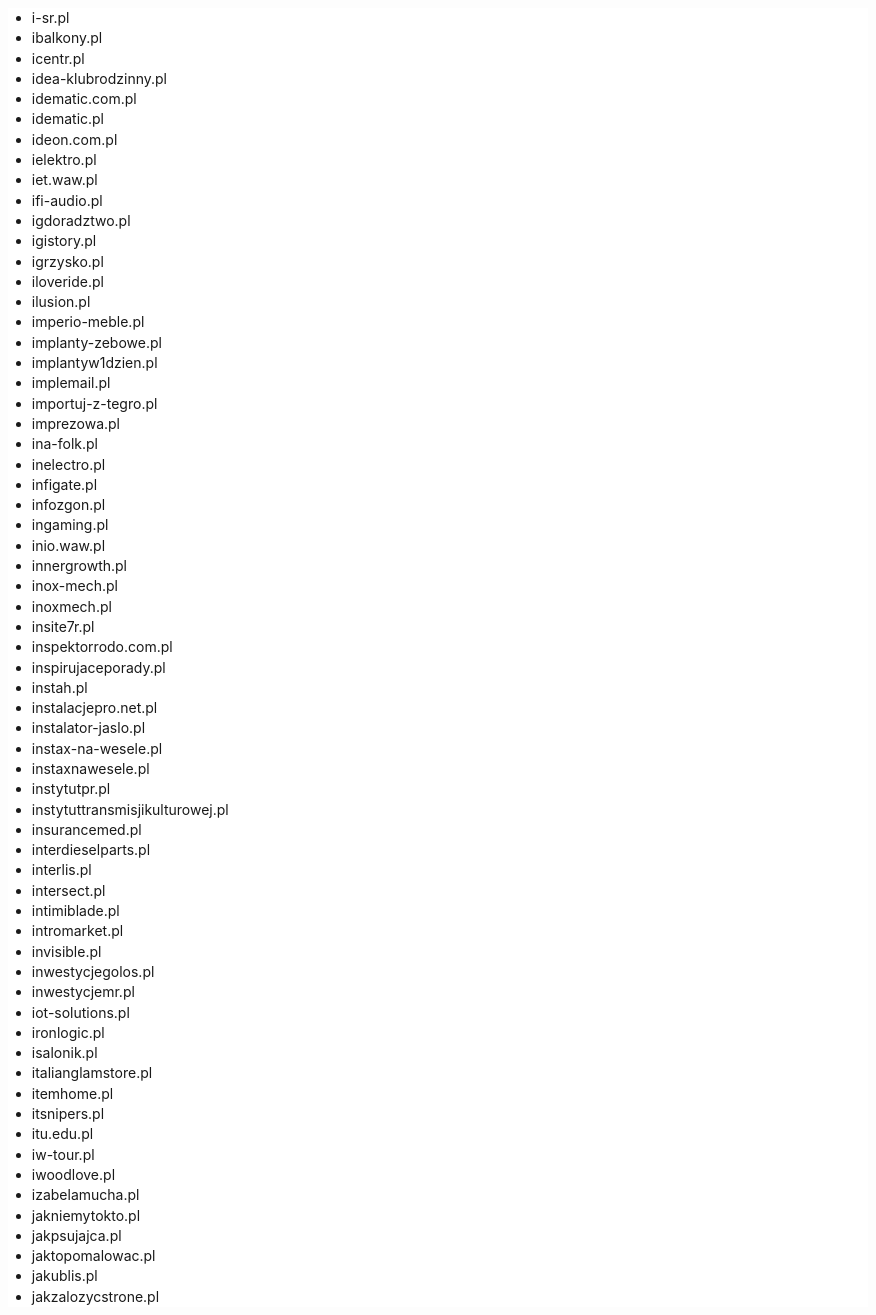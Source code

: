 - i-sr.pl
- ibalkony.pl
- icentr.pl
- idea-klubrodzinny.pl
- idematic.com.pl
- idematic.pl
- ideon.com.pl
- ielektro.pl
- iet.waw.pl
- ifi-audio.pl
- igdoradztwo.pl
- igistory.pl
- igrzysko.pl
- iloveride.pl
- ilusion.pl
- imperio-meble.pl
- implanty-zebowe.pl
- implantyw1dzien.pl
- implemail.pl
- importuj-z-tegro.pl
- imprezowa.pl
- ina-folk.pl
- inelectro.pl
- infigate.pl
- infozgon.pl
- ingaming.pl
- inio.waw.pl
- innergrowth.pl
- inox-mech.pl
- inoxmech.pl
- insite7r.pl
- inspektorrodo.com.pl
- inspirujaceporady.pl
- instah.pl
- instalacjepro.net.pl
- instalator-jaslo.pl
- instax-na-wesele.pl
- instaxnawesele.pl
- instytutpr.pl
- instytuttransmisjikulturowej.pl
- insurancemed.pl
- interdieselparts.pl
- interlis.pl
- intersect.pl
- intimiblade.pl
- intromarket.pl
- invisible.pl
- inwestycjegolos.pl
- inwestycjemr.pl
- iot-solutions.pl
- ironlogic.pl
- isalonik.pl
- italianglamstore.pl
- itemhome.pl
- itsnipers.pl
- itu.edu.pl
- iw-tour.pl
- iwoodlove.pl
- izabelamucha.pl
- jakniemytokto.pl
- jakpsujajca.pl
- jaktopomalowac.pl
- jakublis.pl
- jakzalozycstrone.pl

——————————

Using the entries above, return exactly the lines from the line with "- idea-klubrodzinny.pl" to the line with "- ingaming.pl", counting both of those lines.

*Written response*.
- idea-klubrodzinny.pl
- idematic.com.pl
- idematic.pl
- ideon.com.pl
- ielektro.pl
- iet.waw.pl
- ifi-audio.pl
- igdoradztwo.pl
- igistory.pl
- igrzysko.pl
- iloveride.pl
- ilusion.pl
- imperio-meble.pl
- implanty-zebowe.pl
- implantyw1dzien.pl
- implemail.pl
- importuj-z-tegro.pl
- imprezowa.pl
- ina-folk.pl
- inelectro.pl
- infigate.pl
- infozgon.pl
- ingaming.pl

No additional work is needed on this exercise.